Cristobal caused $10,000 (2008) USD and no deaths.
|Formation||July 19, 2008|
|Dissipation||July 23, 2008|
|Highest winds||65 mph|
|Lowest pressure||998 mbar|
|Damages||$10,000 (2008 USD)|
|Areas affected||Florida, East Coast of the United States, Atlantic Canada|
|Part of the||2008 Atlantic hurricane season|
On July 15, a trough of low pressure along an old frontal zone became nearly stationary along the East Coast of the United States. The trough extended southeastward across Florida and the eastern Gulf of Mexico, and on July 16, a low pressure area developed within the southern portion of the aforementioned trough near the southwestern Florida coast. Subsequently, the low moved northeastward across Florida, triggering heavy rainfall. On July 17 while just offshore the Georgia coast, the low became better organized, and deep convection gradually increased, and a well-defined mid-level circulation was observed. A well-defined surface circulation subsequently developed within the low, and it estimated that by 0000 UTC July 19, the low became organized enough to be designated a tropical depression while about 60 miles east of the Georgia/South Carolina border. After forming, the cyclone moved northeastward, with most of the associated convection being displaced to the east of the circulation center. The depression gradually organized, becoming a tropical storm by 1200 UTC July 19. Cristobal moved northeastward and came very close to the Outer Banks of North Carolina, although the strongest winds remained offshore to the east of North Carolina. As Cristobal continued moving northeast, the cloud pattern was unimpressive at times, with very little in the way of convection. Eventually, however, Cristobal encountered a more favorable upper-level environment, and consequently, strengthened to its peak of 65 mph at 1200 UTC July 22. During this time, an eye-like feature was observed on microwave satellite imagery. At this time, Cristobal was located about 180 miles southeast of Cape Cod, Massachusetts. Shortly thereafter, Cristobal traversed cooler waters and began to weaken as a result. By 1200 UTC July 23, Cristobal became absorbed by an extra-tropical cyclone.

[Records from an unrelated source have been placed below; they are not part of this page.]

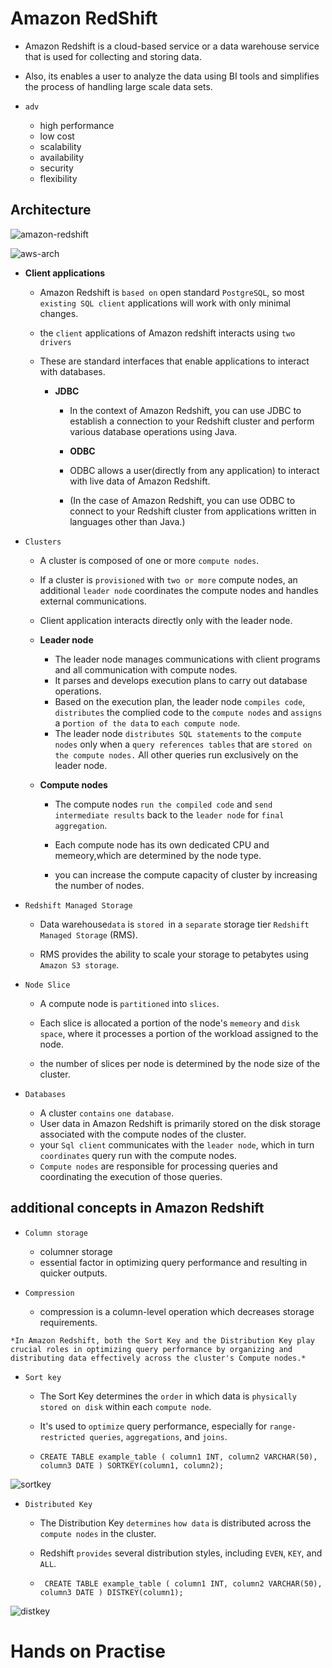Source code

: # Amazon RedShift

- Amazon Redshift is a cloud-based service or a data warehouse service that is used for collecting and storing data.

- Also, its enables a user to analyze the data using BI tools and simplifies the process of handling large scale data sets.

- `adv`

    - high performance
    - low cost
    - scalability
    - availability
    - security
    - flexibility

## Architecture


![amazon-redshift](https://github.com/anupmaharzn/intro-to-aws/assets/34486226/298fc954-afdd-4b11-b3a6-c3d6264e3b6d)


![aws-arch](https://github.com/anupmaharzn/intro-to-aws/assets/34486226/a7fe3aac-dc49-4caf-863e-9836159ff5ad)



- **Client applications**
    -  Amazon Redshift is `based on` open standard `PostgreSQL`, so most ` existing SQL client` applications will work with only minimal changes.

    - the `client` applications of Amazon redshift interacts using `two drivers`
    - These are standard interfaces that enable applications to interact with databases.
    
      - **JDBC**
        - In the context of Amazon Redshift, you can use JDBC to establish a connection to your Redshift cluster and perform various database operations using Java. 

        - **ODBC**
         - ODBC allows a user(directly from any application) to interact with live data of Amazon Redshift.

        - (In the case of Amazon Redshift, you can use ODBC to connect to your Redshift cluster from applications written in languages other than Java.)


- `Clusters`

    - A cluster is composed of one or more `compute nodes`. 
    - If a cluster is `provisioned` with `two or more` compute nodes, an additional `leader node` coordinates the compute nodes and handles external communications.
    - Client application interacts directly only with the leader node.

    - **Leader node**
        - The leader node manages communications with client programs and all communication with compute nodes.
        - It parses and develops execution plans to carry out database operations.
        - Based on the execution plan, the leader node `compiles code`, `distributes` the complied code to the  `compute nodes` and `assigns` a p`ortion of the data` to `each compute node`.
        - The leader node `distributes SQL statements` to the `compute nodes` only when a `query references tables` that are `stored on the compute nodes.` All other queries run exclusively on the leader node. 

    - **Compute nodes**

        - The compute nodes `run the compiled code` and `send intermediate results` back to the `leader node` for `final aggregation`.

        - Each compute node has its own dedicated CPU and memeory,which are determined by the node type.

        - you can increase the compute capacity of cluster by increasing the number of nodes.


- `Redshift Managed Storage`

    - Data warehouse` data ` is `stored `in a `separate` storage tier `Redshift Managed Storage` (RMS).

    - RMS provides the ability to scale your storage to petabytes using` Amazon S3 storage`.

    
- `Node Slice`
    - A compute node is `partitioned` into `slices`.
    - Each slice is allocated a portion of the node's `memeory` and `disk space`, where it processes a portion of the workload assigned to the node.

    - the number of slices per node is determined by the node size of the cluster.

- `Databases`

    - A cluster `contains` `one database`.
    - User data in Amazon Redshift is primarily stored on the disk storage associated with the compute nodes of the cluster.
    - your `Sql client` communicates with the `leader node`, which in turn `coordinates` query run with the compute nodes.
    - `Compute nodes` are responsible for processing queries and coordinating the execution of those queries.

## additional concepts in Amazon Redshift

- `Column storage`
    - columner storage
    - essential factor in optimizing query performance and resulting in quicker outputs.

- `Compression`
    - compression is a column-level operation which decreases storage requirements.

`
*In Amazon Redshift, both the Sort Key and the Distribution Key play crucial roles in optimizing query performance by organizing and distributing data effectively across the cluster's Compute nodes.*
`
- `Sort key`
    - The Sort Key determines the `order` in which data is `physically stored on disk` within each `compute node`.
    - It's used to `optimize` query performance, especially for `range-restricted queries`, `aggregations`, and `joins`.

    - `CREATE TABLE example_table (
    column1 INT,
    column2 VARCHAR(50),
    column3 DATE
     )
SORTKEY(column1, column2);`

![sortkey](https://github.com/anupmaharzn/intro-to-aws/assets/34486226/c357afcb-ec2b-43d7-9d5a-69c48648c911)

- `Distributed Key`
    - The Distribution Key `determines` `how data` is distributed across the `compute nodes` in the cluster.

    - Redshift `provides` several distribution styles, including `EVEN`, `KEY`, and `ALL`.

    - `
    CREATE TABLE example_table (
    column1 INT,
    column2 VARCHAR(50),
    column3 DATE
)
DISTKEY(column1);`

![distkey](https://github.com/anupmaharzn/intro-to-aws/assets/34486226/24fc45e9-f110-428f-947e-f012f1d15d13)

# Hands on Practise 
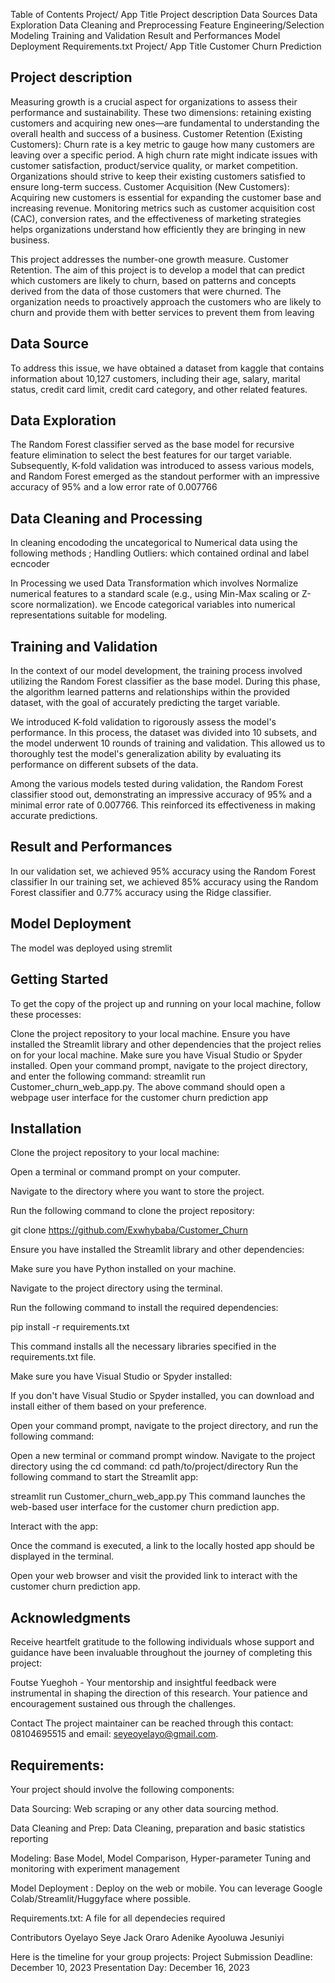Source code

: Table of Contents
Project/ App Title
Project description
Data Sources
Data Exploration
Data Cleaning and Preprocessing
Feature Engineering/Selection
Modeling
Training and Validation
Result and Performances
Model Deployment
Requirements.txt
Project/ App Title
Customer Churn Prediction

## Project description
Measuring growth is a crucial aspect for organizations to assess their performance and sustainability. These two dimensions: retaining existing customers and acquiring new ones—are fundamental to understanding the overall health and success of a business. Customer Retention (Existing Customers): Churn rate is a key metric to gauge how many customers are leaving over a specific period. A high churn rate might indicate issues with customer satisfaction, product/service quality, or market competition. Organizations should strive to keep their existing customers satisfied to ensure long-term success. Customer Acquisition (New Customers): Acquiring new customers is essential for expanding the customer base and increasing revenue. Monitoring metrics such as customer acquisition cost (CAC), conversion rates, and the effectiveness of marketing strategies helps organizations understand how efficiently they are bringing in new business.

This project addresses the number-one growth measure. Customer Retention. The aim of this project is to develop a model that can predict which customers are likely to churn, based on patterns and concepts derived from the data of those customers that were churned. The organization needs to proactively approach the customers who are likely to churn and provide them with better services to prevent them from leaving

## Data Source
To address this issue, we have obtained a dataset from kaggle that contains information about 10,127 customers, including their age, salary, marital status, credit card limit, credit card category, and other related features.

## Data Exploration
The Random Forest classifier served as the base model for recursive feature elimination to select the best features for our target variable. Subsequently, K-fold validation was introduced to assess various models, and Random Forest emerged as the standout performer with an impressive accuracy of 95% and a low error rate of 0.007766

## Data Cleaning and Processing
In cleaning encododing the uncategorical to Numerical data using the following methods ; Handling Outliers: which contained ordinal and label ecncoder

In Processing we used Data Transformation which involves Normalize numerical features to a standard scale (e.g., using Min-Max scaling or Z-score normalization). we Encode categorical variables into numerical representations suitable for modeling.

## Training and Validation
In the context of our model development, the training process involved utilizing the Random Forest classifier as the base model. During this phase, the algorithm learned patterns and relationships within the provided dataset, with the goal of accurately predicting the target variable.

We introduced K-fold validation to rigorously assess the model's performance. In this process, the dataset was divided into 10 subsets, and the model underwent 10 rounds of training and validation. This allowed us to thoroughly test the model's generalization ability by evaluating its performance on different subsets of the data.

Among the various models tested during validation, the Random Forest classifier stood out, demonstrating an impressive accuracy of 95% and a minimal error rate of 0.007766. This reinforced its effectiveness in making accurate predictions.

## Result and Performances
In our validation set, we achieved 95% accuracy using the Random Forest classifier In our training set, we achieved 85% accuracy using the Random Forest classifier and 0.77% accuracy using the Ridge classifier.

## Model Deployment
The model was deployed using stremlit

## Getting Started
To get the copy of the project up and running on your local machine, follow these processes:

Clone the project repository to your local machine. Ensure you have installed the Streamlit library and other dependencies that the project relies on for your local machine. Make sure you have Visual Studio or Spyder installed. Open your command prompt, navigate to the project directory, and enter the following command: streamlit run Customer_churn_web_app.py. The above command should open a webpage user interface for the customer churn prediction app

## Installation
Clone the project repository to your local machine:

Open a terminal or command prompt on your computer.

Navigate to the directory where you want to store the project.

Run the following command to clone the project repository:

git clone https://github.com/Exwhybaba/Customer_Churn

Ensure you have installed the Streamlit library and other dependencies:

Make sure you have Python installed on your machine.

Navigate to the project directory using the terminal.

Run the following command to install the required dependencies:

pip install -r requirements.txt

This command installs all the necessary libraries specified in the requirements.txt file.

Make sure you have Visual Studio or Spyder installed:

If you don't have Visual Studio or Spyder installed, you can download and install either of them based on your preference.

Open your command prompt, navigate to the project directory, and run the following command:

Open a new terminal or command prompt window.
Navigate to the project directory using the cd command:
cd path/to/project/directory
Run the following command to start the Streamlit app:

streamlit run Customer_churn_web_app.py
This command launches the web-based user interface for the customer churn prediction app.

Interact with the app:

Once the command is executed, a link to the locally hosted app should be displayed in the terminal.

Open your web browser and visit the provided link to interact with the customer churn prediction app.

## Acknowledgments
Receive heartfelt gratitude to the following individuals whose support and guidance have been invaluable throughout the journey of completing this project:

Foutse Yueghoh - Your mentorship and insightful feedback were instrumental in shaping the direction of this research. Your patience and encouragement sustained ous through the challenges.

Contact
The project maintainer can be reached through this contact: 08104695515 and email: seyeoyelayo@gmail.com.

## Requirements:
Your project should involve the following components:

Data Sourcing: Web scraping or any other data sourcing method.

Data Cleaning and Prep: Data Cleaning, preparation and basic statistics reporting

Modeling: Base Model, Model Comparison, Hyper-parameter Tuning and monitoring with experiment management

Model Deployment : Deploy on the web or mobile. You can leverage Google Colab/Streamlit/Huggyface where possible.

Requirements.txt: A file for all dependecies required

Contributors Oyelayo Seye Jack Oraro Adenike Ayooluwa Jesuniyi

Here is the timeline for your group projects:
Project Submission Deadline: December 10, 2023
Presentation Day: December 16, 2023
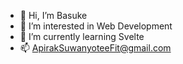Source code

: - 👋 Hi, I’m Basuke
- 👀 I’m interested in Web Development
- 🌱 I’m currently learning Svelte
- 📫 ApirakSuwanyoteeFit@gmail.com
<!--- - 💞️ I’m looking to collaborate on ... --->

<!---
darkholy40/darkholy40 is a ✨ special ✨ repository because its `README.md` (this file) appears on your GitHub profile.
You can click the Preview link to take a look at your changes.
--->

In preparation for Tropical Storm Cristobal, a Tropical Storm Warning was issued from Cape Lookout, North Carolina to the North Carolina/Virginia border.
The precursor disturbance to Cristobal produced heavy rains across Florida, with around 6 inches being reported at Lake Wales, most of which occurred within only 2 hours; the sudden burst of heavy rainfall clogged drains, which produced some street flooding. Up to 40 cars had to be pulled out of flooded streets, some of which were under as much as 2 feet of water. The heavy rains helped relieve a drought within the state. Total damage in Florida from the precursor to Cristobal is estimated at $10,000 (2008 USD).
As Cristobal was moving parallel to the state, it produced 3.43 inches of rain in Wilmington, a record amount of rainfall for that day. The rainfall caused minor flooding in the city. Because Cristobal's strongest winds remained mainly east of the center, winds no higher than 25 mph occurred along the coast. Cristobal produced a storm surge of 1 foot along the coast. In addition, tropical storm force winds were reported offshore, although no damage or fatalities occurred in North Carolina from Cristobal.
Though not directly responsible, Cristobal aided a warm front in producing heavy rainfall across Atlantic Canada, which led to reports of localized flooding. At Baccaro Point, located along the southern tip of Nova Scotia, the cyclone produced as much as 8.8 inches of rain. A total of 5.8 inches was reported at Sambro, near Halifax. The storm also caused street and basement flooding in the Cape Sable area, and flooding was also reported near Ketch Harbour and Portugal Cove. A sailor from Connecticut was rescued by a Canadian helicopter when his ship capsized about 160 miles southeast of Halifax.
Lack of Retirement
The name Cristobal was not retired in the Spring of 2009 by the World Meteorological Organization. It is on the list of names to be used for the 2014 Atlantic hurricane season.